La vision de Trump pour les États-Unis se définit autant par les individus que l’actuel président accepte dans le pays que par ceux qu’il entend maintenir à l’écart. Au cours de son premier mandat, Trump avait affirmé la nécessité pour les États-Unis de refuser tous les migrants originaires de « pays de merde », au profit de migrants « sympathiques » en provenant de Norvège, de Suède ou du Danemark. Niée à l’époque, cette déclaration a depuis été réitérée par Trump. Au cours de son deuxième mandat, alors même que l’administration refusait la plupart des demandes d’asile, le gouvernement américain a fait une exception pour les agriculteurs sud-africains blancs, dont Trump prétendait de manière absurde qu’ils étaient victimes d’un « génocide » perpétré par leur gouvernement conduit par des dirigeants noirs.
De même, la réalité de l’existence des Somalo-Américains aux États-Unis fait s’effondrer la caricature raciste promue par Trump. Le président américain a beau qualifier de majoritairement illégale la présence de cette communauté dans le pays, près de 58 % des Somalo-Américains sont nés aux États-Unis, et 87 % des Somaliens nés à l’étranger sont des citoyens naturalisés. Au fil des années, ces citoyens ont bâti des communautés dynamiques et bien intégrées à travers le pays, travaillant comme enseignants, agents de police, entrepreneurs, médecins et représentants élus.
En Somalie même, le démantèlement par Trump de l’Agence américaine pour le développement international a exercé un impact dévastateur sur le fragile secteur de la santé du pays. L’aide humanitaire américaine étant passée d’une moyenne annuelle de 450 millions $ au cours de la décennie précédente à 128 millions $ au cours des neuf premiers mois de l’année 2025, plusieurs dizaines de centres médicaux ont été contraints de fermer, laissant environ 300 000 personnes sans accès aux services de santé et de nutrition. Alors que Trump s’apprête à supprimer les protections accordées aux migrants somaliens aux États-Unis, ses actions aggravent les conditions dans le pays vers lequel il entend les expulser.
Ironie de la situation, la présence d’importantes communautés somaliennes aux États-Unis est en partie la conséquence de l’implication des États-Unis dans la guerre civile qui ravage la Somalie depuis 1991. Durant la guerre froide, l’Amérique a armé et financé le régime autoritaire du dictateur somalien Siad Barre, dans le cadre de la rivalité stratégique américaine avec l’URSS, qui soutenait alors l’Éthiopie marxiste dans une guerre qui a ravagé la Corne de l’Afrique. Lorsque le régime de Barre s’est effondré, la Somalie a sombré dans le chaos. L’instabilité qui en a résulté a favorisé la montée en puissance de groupes extrémistes tels que la branche d’Al-Qaïda, Al-Shabab, qui contrôle aujourd’hui près d’un tiers du pays, et qui a poussé de nombreux Somaliens à chercher refuge aux États-Unis.

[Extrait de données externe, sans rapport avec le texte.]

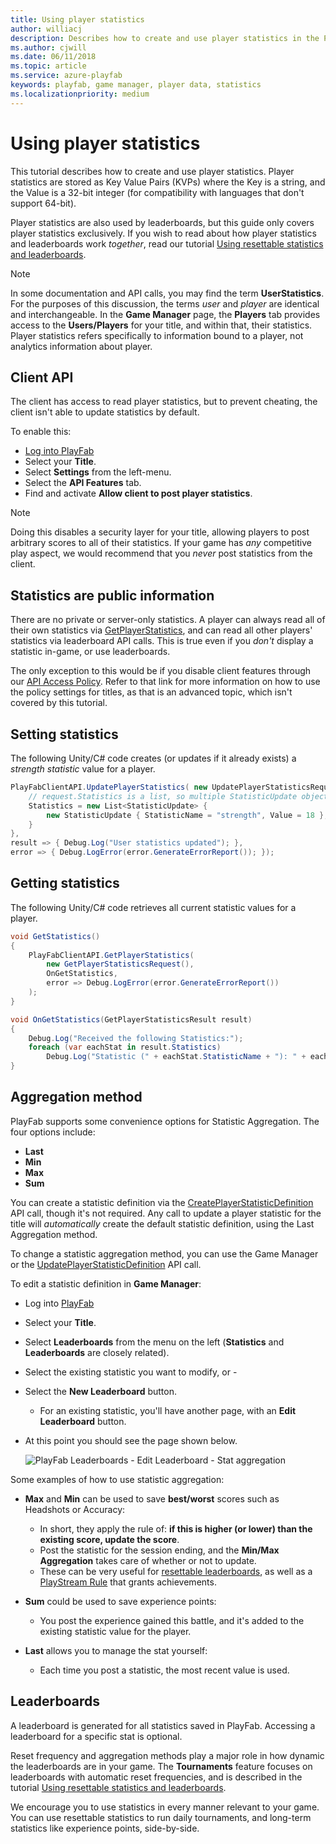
 ```yaml
---
title: Using player statistics
author: williacj
description: Describes how to create and use player statistics in the PlayFab Game Manager.
ms.author: cjwill
ms.date: 06/11/2018
ms.topic: article
ms.service: azure-playfab
keywords: playfab, game manager, player data, statistics
ms.localizationpriority: medium
---
```


# Using player statistics

This tutorial describes how to create and use player statistics. Player statistics are stored as Key Value Pairs (KVPs) where the Key is a string, and the Value is a 32-bit integer (for compatibility with languages that don't support 64-bit).

Player statistics are also used by leaderboards, but this guide only covers player statistics exclusively. If you wish to read about how player statistics and leaderboards work *together*, read our tutorial [Using resettable statistics and leaderboards](../social/tournaments-leaderboards/using-resettable-statistics-and-leaderboards.md).

> [!NOTE]
> In some documentation and API calls, you may find the term **UserStatistics**. For the purposes of this discussion, the terms *user* and *player* are identical and interchangeable. In the **Game Manager** page, the **Players** tab provides access to the **Users/Players** for your title, and within that, their statistics. Player statistics refers specifically to information bound to a player, not analytics information about player.

## Client API

The client has access to read player statistics, but to prevent cheating, the client isn't able to update statistics by default.

To enable this:

- [Log into PlayFab](https://developer.playfab.com/en-us/my-games)
- Select your **Title**.
- Select **Settings** from the left-menu.
- Select the **API Features** tab.
- Find and activate **Allow client to post player statistics**.

> [!NOTE]
> Doing this disables a security layer for your title, allowing players to post arbitrary scores to all of their statistics. If your game has *any* competitive play aspect, we would recommend that you *never* post statistics from the client.

## Statistics are public information

There are no private or server-only statistics. A player can always read all of their own statistics via [GetPlayerStatistics](xref:titleid.playfabapi.com.client.playerdatamanagement.getplayerstatistics), and  can read all other players' statistics via leaderboard API calls. This is true even if you *don't* display a statistic in-game, or use leaderboards.

The only exception to this would be if you disable client features through our [API Access Policy](../../api-references/api-access-policy.md). Refer to that link for more information on how to use the policy settings for titles, as that is an advanced topic, which isn't covered by this tutorial.

## Setting statistics

The following Unity/C# code creates (or updates if it already exists) a *strength statistic* value for a player.

```csharp
PlayFabClientAPI.UpdatePlayerStatistics( new UpdatePlayerStatisticsRequest {
    // request.Statistics is a list, so multiple StatisticUpdate objects can be defined if required.
    Statistics = new List<StatisticUpdate> {
        new StatisticUpdate { StatisticName = "strength", Value = 18 },
    }
},
result => { Debug.Log("User statistics updated"); },
error => { Debug.LogError(error.GenerateErrorReport()); });
```

## Getting statistics

The following Unity/C# code retrieves all current statistic values for a player.

```csharp
void GetStatistics()
{
    PlayFabClientAPI.GetPlayerStatistics(
        new GetPlayerStatisticsRequest(),
        OnGetStatistics,
        error => Debug.LogError(error.GenerateErrorReport())
    );
}

void OnGetStatistics(GetPlayerStatisticsResult result)
{
    Debug.Log("Received the following Statistics:");
    foreach (var eachStat in result.Statistics)
        Debug.Log("Statistic (" + eachStat.StatisticName + "): " + eachStat.Value);
}
```

## Aggregation method

PlayFab supports some convenience options for Statistic Aggregation. The four options include:

- **Last**
- **Min**
- **Max**
- **Sum**

You can create a statistic definition via the [CreatePlayerStatisticDefinition](xref:titleid.playfabapi.com.admin.playerdatamanagement.createplayerstatisticdefinition) API call, though it's not required. Any call to update a player statistic for the title will *automatically* create the default statistic definition, using the Last Aggregation method.

To change a statistic aggregation method, you can use the Game Manager or the [UpdatePlayerStatisticDefinition](xref:titleid.playfabapi.com.admin.playerdatamanagement.updateplayerstatisticdefinition) API call.

To edit a statistic definition in **Game Manager**:

- Log into [PlayFab](https://developer.playfab.com/en-us/my-games)
- Select your **Title**.
- Select **Leaderboards** from the menu on the left (**Statistics** and **Leaderboards** are closely related).
- Select the existing statistic you want to modify, or -
- Select the **New Leaderboard** button.
  - For an existing statistic, you'll have another page, with an **Edit Leaderboard** button.

- At this point you should see the page shown below.

  ![PlayFab Leaderboards - Edit Leaderboard - Stat aggregation](media/tutorials/playfab-edit-leaderboard-stat-aggregation.png)  

Some examples of how to use statistic aggregation:

- **Max** and **Min** can be used to save **best/worst** scores such as Headshots or Accuracy:
  - In short, they apply the rule of: **if this is higher (or lower) than the existing score, update the score**.
  - Post the statistic for the session ending, and the **Min/Max Aggregation** takes care of whether or not to update.
  - These can be very useful for [resettable leaderboards](../social/tournaments-leaderboards/using-resettable-statistics-and-leaderboards.md), as well as a [PlayStream Rule](https://playfab.com/introducing-playstream/) that grants achievements.

- **Sum** could be used to save experience points:
  - You post the experience gained this battle, and it's added to the existing statistic value for the player.

- **Last** allows you to manage the stat yourself:
  - Each time you post a statistic, the most recent value is used.

## Leaderboards

A leaderboard is generated for all statistics saved in PlayFab. Accessing a leaderboard for a specific stat is optional.

Reset frequency and aggregation methods play a major role in how dynamic the leaderboards are in your game. The **Tournaments** feature focuses on leaderboards with automatic reset frequencies, and is described in the tutorial [Using resettable statistics and leaderboards](../social/tournaments-leaderboards/using-resettable-statistics-and-leaderboards.md).

We encourage you to use statistics in every manner relevant to your game. You can use resettable statistics to run daily tournaments, and long-term statistics like experience points, side-by-side.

Ces faits historiques, de même que le rôle joué par les États-Unis, ne sont mentionnés nulle part dans la description que fait Trump des migrants somaliens, présentés comme des intrus étrangers. Cette omission est révélatrice : l’obsession de Trump pour la Somalie ne concerne pas réellement le Minnesota, ni même la Somalie ; elle est emblématique des efforts que déploie le président américain pour subordonner la politique d’immigration à une croisade culturelle dans laquelle il se présente comme le dernier défenseur de la civilisation occidentale.